RICEVIAMO E PUBBLICHIAMO

di GIOVANNI CALDEROLI

Caro Belotti,

il tuo è poco poco credibile come appello, oltretutto nel settembre 1996 sul Po il fronte unico indipendentista era presente e molto numeroso e alle politiche di primavera la Lega aveva raccolto 4 milioni di voti.
18 anni dopo e molto tempo perso e milioni di voti persi, recuperare ora la credibilità è difficile ma non impossibile, ma non con una classe dirigente del partito che si è imborghesita, per non dire peggio.

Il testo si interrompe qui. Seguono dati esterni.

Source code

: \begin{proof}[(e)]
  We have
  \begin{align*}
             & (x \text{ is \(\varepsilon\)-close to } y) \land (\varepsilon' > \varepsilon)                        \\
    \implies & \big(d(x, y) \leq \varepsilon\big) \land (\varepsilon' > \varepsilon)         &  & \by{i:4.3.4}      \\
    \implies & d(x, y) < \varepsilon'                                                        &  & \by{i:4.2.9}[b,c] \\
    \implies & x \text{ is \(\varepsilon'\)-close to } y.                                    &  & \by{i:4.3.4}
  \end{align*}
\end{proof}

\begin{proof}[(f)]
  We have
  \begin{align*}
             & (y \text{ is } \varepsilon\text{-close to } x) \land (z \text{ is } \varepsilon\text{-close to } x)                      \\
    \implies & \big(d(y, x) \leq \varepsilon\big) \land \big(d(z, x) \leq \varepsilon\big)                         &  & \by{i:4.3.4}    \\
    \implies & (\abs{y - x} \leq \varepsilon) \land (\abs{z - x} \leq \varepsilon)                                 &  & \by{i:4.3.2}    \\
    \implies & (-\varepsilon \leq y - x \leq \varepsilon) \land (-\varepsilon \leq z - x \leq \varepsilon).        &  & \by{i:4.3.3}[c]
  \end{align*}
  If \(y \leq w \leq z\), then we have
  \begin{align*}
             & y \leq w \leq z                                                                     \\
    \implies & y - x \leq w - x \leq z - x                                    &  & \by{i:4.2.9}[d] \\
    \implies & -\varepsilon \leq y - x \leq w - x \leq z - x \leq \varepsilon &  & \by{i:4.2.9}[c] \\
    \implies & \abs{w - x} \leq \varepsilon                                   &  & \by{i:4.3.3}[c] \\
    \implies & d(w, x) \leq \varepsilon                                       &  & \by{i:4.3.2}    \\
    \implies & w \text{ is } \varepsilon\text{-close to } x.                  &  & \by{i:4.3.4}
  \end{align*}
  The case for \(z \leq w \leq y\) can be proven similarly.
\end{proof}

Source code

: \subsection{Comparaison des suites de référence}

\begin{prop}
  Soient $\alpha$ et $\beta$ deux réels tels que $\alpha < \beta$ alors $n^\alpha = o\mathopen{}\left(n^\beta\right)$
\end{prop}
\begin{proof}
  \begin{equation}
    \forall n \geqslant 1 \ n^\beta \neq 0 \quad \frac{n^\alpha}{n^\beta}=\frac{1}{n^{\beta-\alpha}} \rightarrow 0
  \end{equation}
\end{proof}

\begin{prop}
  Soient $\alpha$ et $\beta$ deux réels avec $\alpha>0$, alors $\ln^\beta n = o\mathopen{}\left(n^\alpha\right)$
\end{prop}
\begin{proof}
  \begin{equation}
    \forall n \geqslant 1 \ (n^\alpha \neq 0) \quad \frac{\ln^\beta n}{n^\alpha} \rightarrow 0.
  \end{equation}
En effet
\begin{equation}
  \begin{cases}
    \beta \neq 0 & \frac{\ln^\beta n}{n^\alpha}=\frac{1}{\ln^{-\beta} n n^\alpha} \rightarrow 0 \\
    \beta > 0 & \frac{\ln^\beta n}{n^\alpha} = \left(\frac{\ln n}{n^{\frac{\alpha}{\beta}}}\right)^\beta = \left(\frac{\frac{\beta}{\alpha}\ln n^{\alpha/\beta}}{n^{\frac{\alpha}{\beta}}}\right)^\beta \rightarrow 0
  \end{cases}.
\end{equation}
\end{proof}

A dicembre quando assieme a mio padre ci siamo incontrati per portarti a conoscenza di questioni, con fatti e persone precise, degenerate e conosciute da molto tempo, che stanno distruggendo dall’interno la Lega bergamasca,  tu ti sei comportato come un muro di gomma, come un untuoso protettore d’apparato di partito. Eri infastidito delle nostre segnalazioni, vecchie di almeno cinque, sei anni e sulla bocca di tutti.

Io non critico la Lega movimento rappresentata dai militanti, dai simpatizzanti, che tanto hanno dato e nulla hanno chiesto, e dai semplici cittadini che molte speranze avevano riposto nella Lega.

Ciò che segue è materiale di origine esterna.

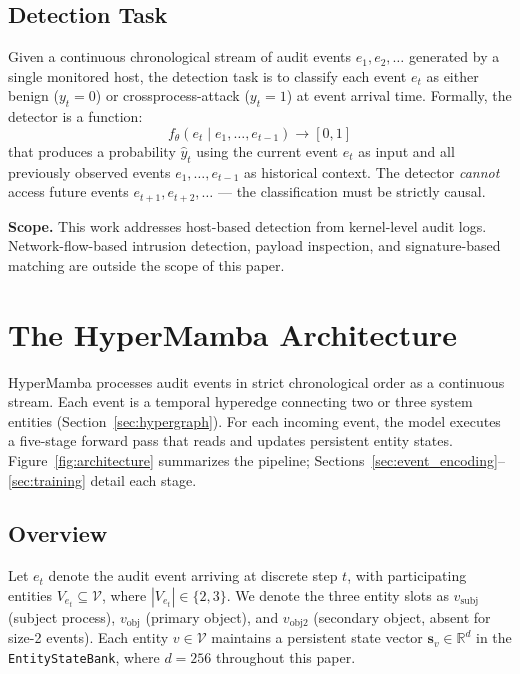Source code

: \documentclass[letterpaper,twocolumn,10pt]{article}
\begin{document}
\subsection{Detection Task}
\label{sec:detection_task}

Given a continuous chronological stream of audit events $e_1, e_2, \dots$ generated by a single monitored host, the detection task is to classify each event $e_t$ as either benign ($y_t = 0$) or crossprocess-attack ($y_t = 1$) at event arrival time. Formally, the detector is a function:
\begin{equation}
    f_\theta(e_t \mid e_1, \dots, e_{t-1}) \to [0, 1]
\end{equation}
that produces a probability $\hat{y}_t$ using the current event $e_t$ as input and all previously observed events $e_1, \dots, e_{t-1}$ as historical context. The detector \emph{cannot} access future events $e_{t+1}, e_{t+2}, \dots$ --- the classification must be strictly causal.

\textbf{Scope.} This work addresses host-based detection from kernel-level audit logs. Network-flow-based intrusion detection, payload inspection, and signature-based matching are outside the scope of this paper.

\section{The HyperMamba Architecture}
\label{sec:architecture}

HyperMamba processes audit events in strict chronological order as a continuous stream. Each event is a temporal hyperedge connecting two or three system entities (Section~\ref{sec:hypergraph}). For each incoming event, the model executes a five-stage forward pass that reads and updates persistent entity states. Figure~\ref{fig:architecture} summarizes the pipeline; Sections~\ref{sec:event_encoding}--\ref{sec:training} detail each stage.



\subsection{Overview}
\label{sec:overview}

Let $e_t$ denote the audit event arriving at discrete step $t$, with participating entities $V_{e_t} \subseteq \mathcal{V}$, where $|V_{e_t}| \in \{2, 3\}$. We denote the three entity slots as $v_{\text{subj}}$ (subject process), $v_{\text{obj}}$ (primary object), and $v_{\text{obj2}}$ (secondary object, absent for size-2 events). Each entity $v \in \mathcal{V}$ maintains a persistent state vector $\mathbf{s}_v \in \mathbb{R}^d$ in the \texttt{EntityStateBank}, where $d = 256$ throughout this paper.
\end{document}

Io critico fortemente quei personaggi che si sono incistati nel movimento di un popolo, l’hanno trasformato in un partito che in poco tempo ha assunto tutti i peggiori costumi dei partiti italiani.

Volete fare un bel gesto? Ora che sei in lista per le europee, cedi il tuo posto a un patriota veneto o meglio candidate tutti gli arrestati al vostro posto alle elezioni europee, dando dimostrazione che l’ideale è superiore all’apparato di partito.

Print Friendly, PDF & Email

18 Comments

  1. Vi informo che nel Veneto che intendete liberare secondo i sondaggi il primo partito è il PD , poi viene Grillo, poi Forza Italia e, solo al quarto posto, la Lega Nord-Liga Veneta, accreditata di un 15%

    • A parte che i sondaggi fanno sempre l’interesse di chi li commissiona, la sua vista non va oltre il Sebino: sia in Catalunya che in Scotland il movimento indipendentista è trasversale e a maggioranza di sinistra.
      Inoltre le vorrei far notare che l’indipendenza sarebbe vantaggiosa a tutti i partiti come a tutti i cittadini, infatti non si devono fondere tra loro ma solo sostenere un progetto, un “disegno” come ha spiegato bene il prof. Cacciare alla trasmissione della Bignardi settimana scorsa.
      E poi chi dice che sia la Lega l’unico promotore dell’autonomia? Anzi, se rilegge l’articolo con attenzione, scoprirà che il Sig. Giovanni C. (!) accusa le Lega di aver disprezzato gli autonomisti negli ultimi 20 anni.
      Saluti,
      A.d.G.

      • So da me che in Catalogna e Scozia il movimento indipendentista ha ben altre percentuali (per fortuna), rilevo solo il fatto che in Veneto la somma dei partiti anti indipendenza ( PD, Grillo, Forza Italia e partitini) ha circa l’80% dei consensi (purtroppo). Quanto alla Lega, avrà mille difetti (purtroppo), ma è l’unico movimento favorevole al referendum sull’indipendenza, gli altri, quelli che hanno zero difetti, più in là dell’ 1% in Veneto non vanno. I numeri sono questi (purtroppo).
        Saluti padani.
        lagodiseo

        • Allora mi chiedo:
          ma quale tipo di informazione culturale hanno fatto i leghisti in questi anni?
          quanto sa la gente di autonomia, libertà e indipendentismo?
          Certo che se si lsono limitati ad amministrare invece che fare vera politica, con la cultura e con la conoscenza, non devono dare la colpa ai cittadini che non li hanno più votati.
          Altrettanto vero che amministrando questo paese di mafiosi e di corrotti c’è mezzo di arricchirsi.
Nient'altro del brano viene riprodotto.